Exercise description: Could you return the listing below exactly, with every line intact?

----

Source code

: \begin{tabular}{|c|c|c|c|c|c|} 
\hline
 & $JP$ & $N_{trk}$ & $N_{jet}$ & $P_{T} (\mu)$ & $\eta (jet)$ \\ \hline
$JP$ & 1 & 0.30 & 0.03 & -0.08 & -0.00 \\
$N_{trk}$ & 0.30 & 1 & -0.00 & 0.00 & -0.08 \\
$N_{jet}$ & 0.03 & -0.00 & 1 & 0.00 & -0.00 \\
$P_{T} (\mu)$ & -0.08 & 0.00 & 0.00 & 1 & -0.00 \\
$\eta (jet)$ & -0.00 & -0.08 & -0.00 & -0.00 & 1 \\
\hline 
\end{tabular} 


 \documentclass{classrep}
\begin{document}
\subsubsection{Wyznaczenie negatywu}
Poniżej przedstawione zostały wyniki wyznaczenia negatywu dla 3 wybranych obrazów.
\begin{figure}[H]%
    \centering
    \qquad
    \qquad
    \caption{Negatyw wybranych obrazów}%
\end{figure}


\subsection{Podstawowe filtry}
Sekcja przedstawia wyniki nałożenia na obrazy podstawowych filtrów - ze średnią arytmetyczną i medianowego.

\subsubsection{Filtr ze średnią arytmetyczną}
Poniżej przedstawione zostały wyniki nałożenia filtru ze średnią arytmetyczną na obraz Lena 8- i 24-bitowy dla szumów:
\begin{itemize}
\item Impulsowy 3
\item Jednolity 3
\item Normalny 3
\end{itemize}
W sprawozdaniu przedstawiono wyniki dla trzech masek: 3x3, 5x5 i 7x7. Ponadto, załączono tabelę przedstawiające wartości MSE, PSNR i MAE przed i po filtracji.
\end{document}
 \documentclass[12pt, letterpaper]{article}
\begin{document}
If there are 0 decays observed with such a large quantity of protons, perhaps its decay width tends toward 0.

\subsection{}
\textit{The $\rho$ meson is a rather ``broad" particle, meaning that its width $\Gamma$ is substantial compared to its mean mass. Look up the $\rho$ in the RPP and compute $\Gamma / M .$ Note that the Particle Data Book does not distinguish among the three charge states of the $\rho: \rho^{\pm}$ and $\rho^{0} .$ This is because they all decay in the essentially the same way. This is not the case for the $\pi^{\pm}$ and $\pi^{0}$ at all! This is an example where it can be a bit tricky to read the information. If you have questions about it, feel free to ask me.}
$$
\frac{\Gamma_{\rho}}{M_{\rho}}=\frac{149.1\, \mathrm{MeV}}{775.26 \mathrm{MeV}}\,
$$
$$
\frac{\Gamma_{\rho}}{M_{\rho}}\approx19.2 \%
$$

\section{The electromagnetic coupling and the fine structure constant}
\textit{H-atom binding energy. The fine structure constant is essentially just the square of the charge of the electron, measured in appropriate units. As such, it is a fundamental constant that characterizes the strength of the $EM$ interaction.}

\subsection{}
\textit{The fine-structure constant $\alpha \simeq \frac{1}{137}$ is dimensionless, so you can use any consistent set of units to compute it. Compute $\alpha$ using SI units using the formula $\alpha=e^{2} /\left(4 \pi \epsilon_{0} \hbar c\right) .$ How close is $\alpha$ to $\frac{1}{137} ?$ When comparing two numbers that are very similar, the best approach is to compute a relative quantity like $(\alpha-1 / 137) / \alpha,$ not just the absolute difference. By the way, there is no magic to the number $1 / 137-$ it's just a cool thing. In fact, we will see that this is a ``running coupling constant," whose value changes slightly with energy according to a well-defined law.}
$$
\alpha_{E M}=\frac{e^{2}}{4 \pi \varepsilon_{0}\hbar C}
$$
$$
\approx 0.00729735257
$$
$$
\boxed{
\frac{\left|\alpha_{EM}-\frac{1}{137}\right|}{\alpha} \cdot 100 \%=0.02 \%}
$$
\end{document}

----

Exercise result:
Source code

: \begin{tabular}{|c|c|c|c|c|c|} 
\hline
 & $JP$ & $N_{trk}$ & $N_{jet}$ & $P_{T} (\mu)$ & $\eta (jet)$ \\ \hline
$JP$ & 1 & 0.30 & 0.03 & -0.08 & -0.00 \\
$N_{trk}$ & 0.30 & 1 & -0.00 & 0.00 & -0.08 \\
$N_{jet}$ & 0.03 & -0.00 & 1 & 0.00 & -0.00 \\
$P_{T} (\mu)$ & -0.08 & 0.00 & 0.00 & 1 & -0.00 \\
$\eta (jet)$ & -0.00 & -0.08 & -0.00 & -0.00 & 1 \\
\hline 
\end{tabular} 


 \documentclass{classrep}
\begin{document}
\subsubsection{Wyznaczenie negatywu}
Poniżej przedstawione zostały wyniki wyznaczenia negatywu dla 3 wybranych obrazów.
\begin{figure}[H]%
    \centering
    \qquad
    \qquad
    \caption{Negatyw wybranych obrazów}%
\end{figure}


\subsection{Podstawowe filtry}
Sekcja przedstawia wyniki nałożenia na obrazy podstawowych filtrów - ze średnią arytmetyczną i medianowego.

\subsubsection{Filtr ze średnią arytmetyczną}
Poniżej przedstawione zostały wyniki nałożenia filtru ze średnią arytmetyczną na obraz Lena 8- i 24-bitowy dla szumów:
\begin{itemize}
\item Impulsowy 3
\item Jednolity 3
\item Normalny 3
\end{itemize}
W sprawozdaniu przedstawiono wyniki dla trzech masek: 3x3, 5x5 i 7x7. Ponadto, załączono tabelę przedstawiające wartości MSE, PSNR i MAE przed i po filtracji.
\end{document}
 \documentclass[12pt, letterpaper]{article}
\begin{document}
If there are 0 decays observed with such a large quantity of protons, perhaps its decay width tends toward 0.

\subsection{}
\textit{The $\rho$ meson is a rather ``broad" particle, meaning that its width $\Gamma$ is substantial compared to its mean mass. Look up the $\rho$ in the RPP and compute $\Gamma / M .$ Note that the Particle Data Book does not distinguish among the three charge states of the $\rho: \rho^{\pm}$ and $\rho^{0} .$ This is because they all decay in the essentially the same way. This is not the case for the $\pi^{\pm}$ and $\pi^{0}$ at all! This is an example where it can be a bit tricky to read the information. If you have questions about it, feel free to ask me.}
$$
\frac{\Gamma_{\rho}}{M_{\rho}}=\frac{149.1\, \mathrm{MeV}}{775.26 \mathrm{MeV}}\,
$$
$$
\frac{\Gamma_{\rho}}{M_{\rho}}\approx19.2 \%
$$

\section{The electromagnetic coupling and the fine structure constant}
\textit{H-atom binding energy. The fine structure constant is essentially just the square of the charge of the electron, measured in appropriate units. As such, it is a fundamental constant that characterizes the strength of the $EM$ interaction.}

\subsection{}
\textit{The fine-structure constant $\alpha \simeq \frac{1}{137}$ is dimensionless, so you can use any consistent set of units to compute it. Compute $\alpha$ using SI units using the formula $\alpha=e^{2} /\left(4 \pi \epsilon_{0} \hbar c\right) .$ How close is $\alpha$ to $\frac{1}{137} ?$ When comparing two numbers that are very similar, the best approach is to compute a relative quantity like $(\alpha-1 / 137) / \alpha,$ not just the absolute difference. By the way, there is no magic to the number $1 / 137-$ it's just a cool thing. In fact, we will see that this is a ``running coupling constant," whose value changes slightly with energy according to a well-defined law.}
$$
\alpha_{E M}=\frac{e^{2}}{4 \pi \varepsilon_{0}\hbar C}
$$
$$
\approx 0.00729735257
$$
$$
\boxed{
\frac{\left|\alpha_{EM}-\frac{1}{137}\right|}{\alpha} \cdot 100 \%=0.02 \%}
$$
\end{document}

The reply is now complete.